◆ **Work request**
The entries below are to be duplicated exactly, with nothing left out.
____________
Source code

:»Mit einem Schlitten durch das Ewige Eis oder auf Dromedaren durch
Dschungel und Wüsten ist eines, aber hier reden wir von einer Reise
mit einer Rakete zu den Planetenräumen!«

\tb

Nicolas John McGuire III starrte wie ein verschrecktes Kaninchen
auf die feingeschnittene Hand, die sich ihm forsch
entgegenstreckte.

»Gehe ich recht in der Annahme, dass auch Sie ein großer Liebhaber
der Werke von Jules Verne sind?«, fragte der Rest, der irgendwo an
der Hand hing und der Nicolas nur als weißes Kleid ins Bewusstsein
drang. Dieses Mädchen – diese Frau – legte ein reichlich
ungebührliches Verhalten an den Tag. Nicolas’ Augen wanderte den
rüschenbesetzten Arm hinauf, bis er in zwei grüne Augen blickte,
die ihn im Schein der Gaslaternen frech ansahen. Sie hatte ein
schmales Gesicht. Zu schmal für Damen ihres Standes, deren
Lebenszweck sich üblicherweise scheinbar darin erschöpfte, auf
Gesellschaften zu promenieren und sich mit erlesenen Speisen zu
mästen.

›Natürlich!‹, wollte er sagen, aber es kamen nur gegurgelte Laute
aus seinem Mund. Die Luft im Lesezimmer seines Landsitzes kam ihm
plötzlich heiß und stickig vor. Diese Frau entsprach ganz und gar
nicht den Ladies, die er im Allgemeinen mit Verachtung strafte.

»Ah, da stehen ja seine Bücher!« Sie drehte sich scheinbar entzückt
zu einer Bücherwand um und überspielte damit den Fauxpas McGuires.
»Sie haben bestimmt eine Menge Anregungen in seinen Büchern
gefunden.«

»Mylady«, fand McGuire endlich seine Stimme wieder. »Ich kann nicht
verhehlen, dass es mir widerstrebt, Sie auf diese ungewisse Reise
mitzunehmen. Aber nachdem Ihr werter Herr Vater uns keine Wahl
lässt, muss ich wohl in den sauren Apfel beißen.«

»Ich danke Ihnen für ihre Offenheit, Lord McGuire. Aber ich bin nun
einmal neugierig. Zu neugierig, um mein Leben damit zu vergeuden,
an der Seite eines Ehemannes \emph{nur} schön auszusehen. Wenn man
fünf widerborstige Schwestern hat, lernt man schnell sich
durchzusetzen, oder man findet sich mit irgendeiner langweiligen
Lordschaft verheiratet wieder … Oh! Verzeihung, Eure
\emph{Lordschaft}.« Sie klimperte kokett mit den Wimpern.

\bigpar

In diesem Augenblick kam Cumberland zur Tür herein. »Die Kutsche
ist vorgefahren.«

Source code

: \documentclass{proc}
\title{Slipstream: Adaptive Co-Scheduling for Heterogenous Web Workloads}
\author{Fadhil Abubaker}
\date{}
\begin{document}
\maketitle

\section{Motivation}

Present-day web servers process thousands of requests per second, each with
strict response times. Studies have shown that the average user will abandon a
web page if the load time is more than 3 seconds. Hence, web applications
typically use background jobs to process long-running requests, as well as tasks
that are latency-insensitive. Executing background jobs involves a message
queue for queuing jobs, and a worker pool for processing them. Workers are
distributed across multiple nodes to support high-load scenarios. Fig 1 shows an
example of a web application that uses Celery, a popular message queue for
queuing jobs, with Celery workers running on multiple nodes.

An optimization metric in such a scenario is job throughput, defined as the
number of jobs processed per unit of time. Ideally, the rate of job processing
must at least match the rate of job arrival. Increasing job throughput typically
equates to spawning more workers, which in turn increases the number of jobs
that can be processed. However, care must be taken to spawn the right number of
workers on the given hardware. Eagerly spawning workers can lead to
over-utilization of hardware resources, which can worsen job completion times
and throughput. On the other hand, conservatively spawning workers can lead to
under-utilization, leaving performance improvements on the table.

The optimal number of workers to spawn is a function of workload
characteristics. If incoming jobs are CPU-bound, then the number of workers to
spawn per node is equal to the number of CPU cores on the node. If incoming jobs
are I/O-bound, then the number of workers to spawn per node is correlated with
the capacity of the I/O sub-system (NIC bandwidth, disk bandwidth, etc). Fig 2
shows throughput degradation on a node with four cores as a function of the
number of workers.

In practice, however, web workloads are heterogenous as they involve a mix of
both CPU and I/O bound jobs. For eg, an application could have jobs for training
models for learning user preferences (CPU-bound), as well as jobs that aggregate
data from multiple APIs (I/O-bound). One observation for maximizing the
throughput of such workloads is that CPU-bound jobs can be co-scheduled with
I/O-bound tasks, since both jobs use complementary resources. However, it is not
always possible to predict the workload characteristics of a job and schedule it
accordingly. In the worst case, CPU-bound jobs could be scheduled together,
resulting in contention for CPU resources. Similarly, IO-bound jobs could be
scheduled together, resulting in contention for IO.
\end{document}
____________
◆ **Output for this exercise**
Source code

:»Mit einem Schlitten durch das Ewige Eis oder auf Dromedaren durch
Dschungel und Wüsten ist eines, aber hier reden wir von einer Reise
mit einer Rakete zu den Planetenräumen!«

\tb

Nicolas John McGuire III starrte wie ein verschrecktes Kaninchen
auf die feingeschnittene Hand, die sich ihm forsch
entgegenstreckte.

»Gehe ich recht in der Annahme, dass auch Sie ein großer Liebhaber
der Werke von Jules Verne sind?«, fragte der Rest, der irgendwo an
der Hand hing und der Nicolas nur als weißes Kleid ins Bewusstsein
drang. Dieses Mädchen – diese Frau – legte ein reichlich
ungebührliches Verhalten an den Tag. Nicolas’ Augen wanderte den
rüschenbesetzten Arm hinauf, bis er in zwei grüne Augen blickte,
die ihn im Schein der Gaslaternen frech ansahen. Sie hatte ein
schmales Gesicht. Zu schmal für Damen ihres Standes, deren
Lebenszweck sich üblicherweise scheinbar darin erschöpfte, auf
Gesellschaften zu promenieren und sich mit erlesenen Speisen zu
mästen.

›Natürlich!‹, wollte er sagen, aber es kamen nur gegurgelte Laute
aus seinem Mund. Die Luft im Lesezimmer seines Landsitzes kam ihm
plötzlich heiß und stickig vor. Diese Frau entsprach ganz und gar
nicht den Ladies, die er im Allgemeinen mit Verachtung strafte.

»Ah, da stehen ja seine Bücher!« Sie drehte sich scheinbar entzückt
zu einer Bücherwand um und überspielte damit den Fauxpas McGuires.
»Sie haben bestimmt eine Menge Anregungen in seinen Büchern
gefunden.«

»Mylady«, fand McGuire endlich seine Stimme wieder. »Ich kann nicht
verhehlen, dass es mir widerstrebt, Sie auf diese ungewisse Reise
mitzunehmen. Aber nachdem Ihr werter Herr Vater uns keine Wahl
lässt, muss ich wohl in den sauren Apfel beißen.«

»Ich danke Ihnen für ihre Offenheit, Lord McGuire. Aber ich bin nun
einmal neugierig. Zu neugierig, um mein Leben damit zu vergeuden,
an der Seite eines Ehemannes \emph{nur} schön auszusehen. Wenn man
fünf widerborstige Schwestern hat, lernt man schnell sich
durchzusetzen, oder man findet sich mit irgendeiner langweiligen
Lordschaft verheiratet wieder … Oh! Verzeihung, Eure
\emph{Lordschaft}.« Sie klimperte kokett mit den Wimpern.

\bigpar

In diesem Augenblick kam Cumberland zur Tür herein. »Die Kutsche
ist vorgefahren.«

Source code

: \documentclass{proc}
\title{Slipstream: Adaptive Co-Scheduling for Heterogenous Web Workloads}
\author{Fadhil Abubaker}
\date{}
\begin{document}
\maketitle

\section{Motivation}

Present-day web servers process thousands of requests per second, each with
strict response times. Studies have shown that the average user will abandon a
web page if the load time is more than 3 seconds. Hence, web applications
typically use background jobs to process long-running requests, as well as tasks
that are latency-insensitive. Executing background jobs involves a message
queue for queuing jobs, and a worker pool for processing them. Workers are
distributed across multiple nodes to support high-load scenarios. Fig 1 shows an
example of a web application that uses Celery, a popular message queue for
queuing jobs, with Celery workers running on multiple nodes.

An optimization metric in such a scenario is job throughput, defined as the
number of jobs processed per unit of time. Ideally, the rate of job processing
must at least match the rate of job arrival. Increasing job throughput typically
equates to spawning more workers, which in turn increases the number of jobs
that can be processed. However, care must be taken to spawn the right number of
workers on the given hardware. Eagerly spawning workers can lead to
over-utilization of hardware resources, which can worsen job completion times
and throughput. On the other hand, conservatively spawning workers can lead to
under-utilization, leaving performance improvements on the table.

The optimal number of workers to spawn is a function of workload
characteristics. If incoming jobs are CPU-bound, then the number of workers to
spawn per node is equal to the number of CPU cores on the node. If incoming jobs
are I/O-bound, then the number of workers to spawn per node is correlated with
the capacity of the I/O sub-system (NIC bandwidth, disk bandwidth, etc). Fig 2
shows throughput degradation on a node with four cores as a function of the
number of workers.

In practice, however, web workloads are heterogenous as they involve a mix of
both CPU and I/O bound jobs. For eg, an application could have jobs for training
models for learning user preferences (CPU-bound), as well as jobs that aggregate
data from multiple APIs (I/O-bound). One observation for maximizing the
throughput of such workloads is that CPU-bound jobs can be co-scheduled with
I/O-bound tasks, since both jobs use complementary resources. However, it is not
always possible to predict the workload characteristics of a job and schedule it
accordingly. In the worst case, CPU-bound jobs could be scheduled together,
resulting in contention for CPU resources. Similarly, IO-bound jobs could be
scheduled together, resulting in contention for IO.
\end{document}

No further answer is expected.